Светлый фон

Не помню, как очутился я в партизанском отряде. Ребята говорили, что я повстречался им километров за десять от города, бредущий среди зарослей в изорванном немецком мундире, босой и матерящийся на весь лес на чистом русском языке. Меня опознали парни, бывшие на площади, они стояли среди жителей и видели, как я стрелял в офицера. Потом партизаны связались с Большой землей и отправили меня в Москву…

— А женщина? — спросил я.

Загладин не ответил. Минуту-другую смотрел он прямо перед собой невидящими глазами и вздрогнул, когда я повторил вопрос.

— Женщина, — сказал он. — Это была моя жена, Волков. Она не успела эвакуироваться с дочерью на восток, и я не знал о них ничего с лета сорок первого года.

— Но почему же она?… — начал я.

— Не знаю. Потом побывал в том городе снова, расспрашивал… Сказали, что после нашего налета жена попала в гестапо. Ее долго допрашивали, пытали и расстреляли за городом с группой других заключенных. Сейчас там братская могила.

— А что было с вами?

— Обо всем случившемся я доложил начальству. В рапорте написал: объективно считаю себя виновником срыва операции… Если б не опознала меня жена… Главное, я не доставил Лисицына. Начальство возлагало на него серьезные надежды. А товарищи мои погибли. Троих застрелили, четвертый оставил последнюю пулю себе. А я живу, Волков, живу до сих пор…

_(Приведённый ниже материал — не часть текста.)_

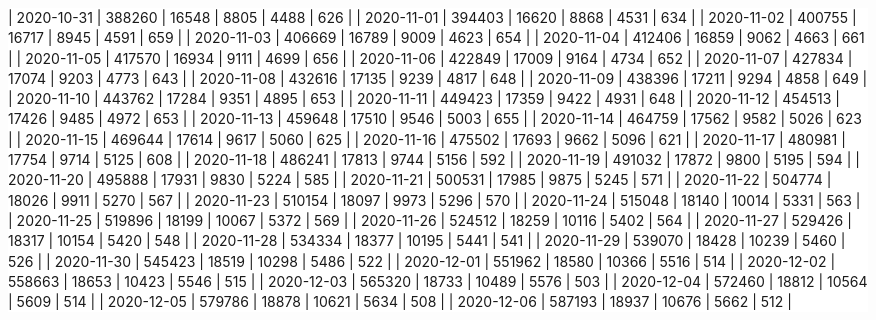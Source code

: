 | 2020-10-31 | 388260 | 16548 | 8805 | 4488 | 626 |
| 2020-11-01 | 394403 | 16620 | 8868 | 4531 | 634 |
| 2020-11-02 | 400755 | 16717 | 8945 | 4591 | 659 |
| 2020-11-03 | 406669 | 16789 | 9009 | 4623 | 654 |
| 2020-11-04 | 412406 | 16859 | 9062 | 4663 | 661 |
| 2020-11-05 | 417570 | 16934 | 9111 | 4699 | 656 |
| 2020-11-06 | 422849 | 17009 | 9164 | 4734 | 652 |
| 2020-11-07 | 427834 | 17074 | 9203 | 4773 | 643 |
| 2020-11-08 | 432616 | 17135 | 9239 | 4817 | 648 |
| 2020-11-09 | 438396 | 17211 | 9294 | 4858 | 649 |
| 2020-11-10 | 443762 | 17284 | 9351 | 4895 | 653 |
| 2020-11-11 | 449423 | 17359 | 9422 | 4931 | 648 |
| 2020-11-12 | 454513 | 17426 | 9485 | 4972 | 653 |
| 2020-11-13 | 459648 | 17510 | 9546 | 5003 | 655 |
| 2020-11-14 | 464759 | 17562 | 9582 | 5026 | 623 |
| 2020-11-15 | 469644 | 17614 | 9617 | 5060 | 625 |
| 2020-11-16 | 475502 | 17693 | 9662 | 5096 | 621 |
| 2020-11-17 | 480981 | 17754 | 9714 | 5125 | 608 |
| 2020-11-18 | 486241 | 17813 | 9744 | 5156 | 592 |
| 2020-11-19 | 491032 | 17872 | 9800 | 5195 | 594 |
| 2020-11-20 | 495888 | 17931 | 9830 | 5224 | 585 |
| 2020-11-21 | 500531 | 17985 | 9875 | 5245 | 571 |
| 2020-11-22 | 504774 | 18026 | 9911 | 5270 | 567 |
| 2020-11-23 | 510154 | 18097 | 9973 | 5296 | 570 |
| 2020-11-24 | 515048 | 18140 | 10014 | 5331 | 563 |
| 2020-11-25 | 519896 | 18199 | 10067 | 5372 | 569 |
| 2020-11-26 | 524512 | 18259 | 10116 | 5402 | 564 |
| 2020-11-27 | 529426 | 18317 | 10154 | 5420 | 548 |
| 2020-11-28 | 534334 | 18377 | 10195 | 5441 | 541 |
| 2020-11-29 | 539070 | 18428 | 10239 | 5460 | 526 |
| 2020-11-30 | 545423 | 18519 | 10298 | 5486 | 522 |
| 2020-12-01 | 551962 | 18580 | 10366 | 5516 | 514 |
| 2020-12-02 | 558663 | 18653 | 10423 | 5546 | 515 |
| 2020-12-03 | 565320 | 18733 | 10489 | 5576 | 503 |
| 2020-12-04 | 572460 | 18812 | 10564 | 5609 | 514 |
| 2020-12-05 | 579786 | 18878 | 10621 | 5634 | 508 |
| 2020-12-06 | 587193 | 18937 | 10676 | 5662 | 512 |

— Но вы не могли ведь знать, что ваша жена…

— Не мог. Но так или иначе я виноват в гибели своих товарищей. Понимаешь, Волков, погибли-то они из-за меня…

Он замолчал, потом поднялся:

— Хотели снять тебя со старших дневальных, но я убедил оставить… Будет как прежде. А за фокус свой десяток деньков отсиди, прочувствуй, Волков, тебе не вредно, и отдохнешь от барака в одиночке. Еды хватает?

— Вполне. Спасибо, Игнатий Кузьмич.

— Ладно уж. Вот курево возьми, я скажу, чтоб разрешили подымить…

Он вынул из кармана пачку «Беломора», добавил к ней спички и протянул мне.

— Выйдешь — потолкуем еще. Ну, будь здоров.

Когда он ушел, объявили прогулку, и на маленьком пятачке перед шизо, где разминались штрафники, я с удовольствием затянулся загладинской беломориной.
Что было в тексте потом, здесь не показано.